Dataset entries:
◇ ◇ ◇ ◇ ◇ ◇ ◇

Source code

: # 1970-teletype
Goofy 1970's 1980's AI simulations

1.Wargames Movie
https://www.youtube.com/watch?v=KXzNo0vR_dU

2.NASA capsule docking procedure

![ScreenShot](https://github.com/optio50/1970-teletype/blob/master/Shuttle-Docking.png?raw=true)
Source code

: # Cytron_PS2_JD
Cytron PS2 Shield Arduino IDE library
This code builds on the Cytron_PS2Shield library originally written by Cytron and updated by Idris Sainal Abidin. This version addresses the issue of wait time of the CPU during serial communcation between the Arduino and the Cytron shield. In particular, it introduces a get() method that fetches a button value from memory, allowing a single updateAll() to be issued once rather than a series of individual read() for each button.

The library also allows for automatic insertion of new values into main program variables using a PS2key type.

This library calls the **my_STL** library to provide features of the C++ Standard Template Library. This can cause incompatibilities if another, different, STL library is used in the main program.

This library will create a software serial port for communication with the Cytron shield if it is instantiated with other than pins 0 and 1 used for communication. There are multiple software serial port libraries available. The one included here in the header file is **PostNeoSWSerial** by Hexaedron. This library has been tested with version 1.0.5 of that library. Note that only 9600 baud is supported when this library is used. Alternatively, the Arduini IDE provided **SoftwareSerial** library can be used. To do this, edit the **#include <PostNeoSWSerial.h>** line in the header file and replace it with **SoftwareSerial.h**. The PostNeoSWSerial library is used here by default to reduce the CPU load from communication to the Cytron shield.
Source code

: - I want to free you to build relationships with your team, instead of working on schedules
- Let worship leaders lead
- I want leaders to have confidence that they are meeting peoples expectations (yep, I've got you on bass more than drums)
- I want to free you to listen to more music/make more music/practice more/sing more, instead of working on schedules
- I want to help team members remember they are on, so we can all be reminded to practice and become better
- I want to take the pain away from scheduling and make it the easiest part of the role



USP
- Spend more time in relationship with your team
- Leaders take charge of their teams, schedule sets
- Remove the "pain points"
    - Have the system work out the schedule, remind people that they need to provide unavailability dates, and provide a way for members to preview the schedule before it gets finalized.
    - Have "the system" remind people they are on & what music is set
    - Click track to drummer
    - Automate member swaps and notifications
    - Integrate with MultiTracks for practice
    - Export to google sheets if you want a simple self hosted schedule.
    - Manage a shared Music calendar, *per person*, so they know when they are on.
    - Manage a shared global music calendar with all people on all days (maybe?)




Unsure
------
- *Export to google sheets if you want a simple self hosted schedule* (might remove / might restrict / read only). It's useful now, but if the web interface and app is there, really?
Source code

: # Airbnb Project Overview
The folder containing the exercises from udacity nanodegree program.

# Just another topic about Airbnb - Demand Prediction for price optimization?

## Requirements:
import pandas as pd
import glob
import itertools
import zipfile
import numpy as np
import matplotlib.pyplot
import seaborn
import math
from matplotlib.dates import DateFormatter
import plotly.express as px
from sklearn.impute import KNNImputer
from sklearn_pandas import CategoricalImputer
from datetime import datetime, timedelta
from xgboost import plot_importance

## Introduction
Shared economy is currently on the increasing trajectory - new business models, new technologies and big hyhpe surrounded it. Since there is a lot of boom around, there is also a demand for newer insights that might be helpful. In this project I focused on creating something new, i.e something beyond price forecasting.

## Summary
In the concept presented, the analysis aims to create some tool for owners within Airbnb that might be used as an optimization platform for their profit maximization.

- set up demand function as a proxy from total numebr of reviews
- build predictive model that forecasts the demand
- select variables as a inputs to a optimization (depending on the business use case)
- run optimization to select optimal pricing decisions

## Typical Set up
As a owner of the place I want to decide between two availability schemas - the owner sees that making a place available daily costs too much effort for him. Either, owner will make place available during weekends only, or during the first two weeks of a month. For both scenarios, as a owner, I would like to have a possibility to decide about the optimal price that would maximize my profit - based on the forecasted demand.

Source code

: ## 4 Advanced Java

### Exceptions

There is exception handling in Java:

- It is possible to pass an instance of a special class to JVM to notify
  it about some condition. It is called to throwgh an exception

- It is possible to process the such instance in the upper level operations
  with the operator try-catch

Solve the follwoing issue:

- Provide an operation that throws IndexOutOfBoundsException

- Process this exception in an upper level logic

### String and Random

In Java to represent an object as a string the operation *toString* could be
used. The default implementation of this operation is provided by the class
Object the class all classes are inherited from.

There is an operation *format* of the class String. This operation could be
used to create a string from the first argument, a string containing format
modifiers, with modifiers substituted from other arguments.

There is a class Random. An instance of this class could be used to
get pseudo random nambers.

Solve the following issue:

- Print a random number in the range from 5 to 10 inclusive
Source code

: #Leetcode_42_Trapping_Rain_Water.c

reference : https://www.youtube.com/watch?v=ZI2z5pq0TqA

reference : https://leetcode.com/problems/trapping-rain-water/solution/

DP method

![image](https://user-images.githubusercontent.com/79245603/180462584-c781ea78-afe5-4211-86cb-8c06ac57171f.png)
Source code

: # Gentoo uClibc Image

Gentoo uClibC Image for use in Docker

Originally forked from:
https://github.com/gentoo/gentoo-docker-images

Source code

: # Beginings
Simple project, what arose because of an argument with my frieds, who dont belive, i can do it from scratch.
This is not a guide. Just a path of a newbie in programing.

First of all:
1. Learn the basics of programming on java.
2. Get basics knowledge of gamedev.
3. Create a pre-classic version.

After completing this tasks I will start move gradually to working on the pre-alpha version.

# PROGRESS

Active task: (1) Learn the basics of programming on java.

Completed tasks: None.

◇ ◇ ◇ ◇ ◇ ◇ ◇

Once you reach the line with "In Java to represent" in the data above, copy it and every line after it exactly, up to and including the line with "Solve the following".

In Java to represent an object as a string the operation *toString* could be
used. The default implementation of this operation is provided by the class
Object the class all classes are inherited from.

There is an operation *format* of the class String. This operation could be
used to create a string from the first argument, a string containing format
modifiers, with modifiers substituted from other arguments.

There is a class Random. An instance of this class could be used to
get pseudo random nambers.

Solve the following issue:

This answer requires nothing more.